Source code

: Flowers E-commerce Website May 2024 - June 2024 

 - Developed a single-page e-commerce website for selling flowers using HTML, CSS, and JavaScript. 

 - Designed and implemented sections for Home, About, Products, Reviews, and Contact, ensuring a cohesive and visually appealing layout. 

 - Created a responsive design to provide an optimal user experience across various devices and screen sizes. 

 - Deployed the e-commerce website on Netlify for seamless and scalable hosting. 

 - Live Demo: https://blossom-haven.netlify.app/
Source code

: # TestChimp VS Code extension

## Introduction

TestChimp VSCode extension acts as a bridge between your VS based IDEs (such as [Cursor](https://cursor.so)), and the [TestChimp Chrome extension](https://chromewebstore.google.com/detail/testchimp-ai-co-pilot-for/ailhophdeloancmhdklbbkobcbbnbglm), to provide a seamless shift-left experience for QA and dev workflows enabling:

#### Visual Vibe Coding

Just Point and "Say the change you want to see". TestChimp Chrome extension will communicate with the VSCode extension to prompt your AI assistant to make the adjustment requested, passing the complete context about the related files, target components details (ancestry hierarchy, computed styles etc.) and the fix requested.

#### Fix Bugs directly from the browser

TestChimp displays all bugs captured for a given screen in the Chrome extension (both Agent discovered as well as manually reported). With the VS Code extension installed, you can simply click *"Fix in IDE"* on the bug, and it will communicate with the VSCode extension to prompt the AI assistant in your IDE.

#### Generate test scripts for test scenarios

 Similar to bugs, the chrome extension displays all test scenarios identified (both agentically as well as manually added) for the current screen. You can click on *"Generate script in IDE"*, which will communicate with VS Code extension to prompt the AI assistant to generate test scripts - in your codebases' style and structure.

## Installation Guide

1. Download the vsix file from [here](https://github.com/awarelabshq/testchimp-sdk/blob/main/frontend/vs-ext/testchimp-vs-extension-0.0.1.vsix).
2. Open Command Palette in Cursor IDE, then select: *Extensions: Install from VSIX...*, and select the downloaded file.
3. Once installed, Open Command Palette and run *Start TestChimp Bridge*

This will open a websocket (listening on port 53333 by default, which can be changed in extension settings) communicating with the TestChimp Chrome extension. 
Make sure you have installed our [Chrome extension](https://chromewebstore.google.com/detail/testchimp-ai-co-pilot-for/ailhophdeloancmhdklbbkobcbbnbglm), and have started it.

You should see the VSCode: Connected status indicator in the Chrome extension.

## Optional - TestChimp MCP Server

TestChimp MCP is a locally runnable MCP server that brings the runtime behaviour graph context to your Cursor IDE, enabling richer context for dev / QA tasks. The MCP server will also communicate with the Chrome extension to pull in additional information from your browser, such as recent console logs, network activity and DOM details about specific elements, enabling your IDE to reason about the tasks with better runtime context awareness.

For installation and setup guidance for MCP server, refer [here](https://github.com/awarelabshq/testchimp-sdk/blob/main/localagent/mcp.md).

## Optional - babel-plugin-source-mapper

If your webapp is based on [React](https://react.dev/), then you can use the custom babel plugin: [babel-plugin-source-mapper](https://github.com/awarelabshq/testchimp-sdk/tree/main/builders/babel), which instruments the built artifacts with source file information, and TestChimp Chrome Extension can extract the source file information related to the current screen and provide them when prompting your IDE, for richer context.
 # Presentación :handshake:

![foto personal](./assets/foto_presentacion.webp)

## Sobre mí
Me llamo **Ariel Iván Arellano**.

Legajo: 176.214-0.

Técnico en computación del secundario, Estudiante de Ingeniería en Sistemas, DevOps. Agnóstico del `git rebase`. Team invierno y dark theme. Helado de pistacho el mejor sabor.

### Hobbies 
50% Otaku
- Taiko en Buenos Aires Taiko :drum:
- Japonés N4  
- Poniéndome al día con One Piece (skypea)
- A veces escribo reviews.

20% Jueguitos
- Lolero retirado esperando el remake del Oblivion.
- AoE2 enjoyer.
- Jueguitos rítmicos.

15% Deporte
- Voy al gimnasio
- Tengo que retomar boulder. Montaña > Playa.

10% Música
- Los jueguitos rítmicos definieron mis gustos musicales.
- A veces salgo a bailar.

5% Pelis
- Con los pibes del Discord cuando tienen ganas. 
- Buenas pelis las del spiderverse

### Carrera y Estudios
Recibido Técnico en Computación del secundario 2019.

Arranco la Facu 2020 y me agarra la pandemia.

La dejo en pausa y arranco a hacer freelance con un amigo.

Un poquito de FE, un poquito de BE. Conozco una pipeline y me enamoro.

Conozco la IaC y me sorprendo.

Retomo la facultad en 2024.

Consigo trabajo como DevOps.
========================================
Your goal
Print, without any change, the line containing "Conozco la IaC y me sorprendo." and each line after it to the end of the material.

Result for this task
Conozco la IaC y me sorprendo.

Retomo la facultad en 2024.

Consigo trabajo como DevOps.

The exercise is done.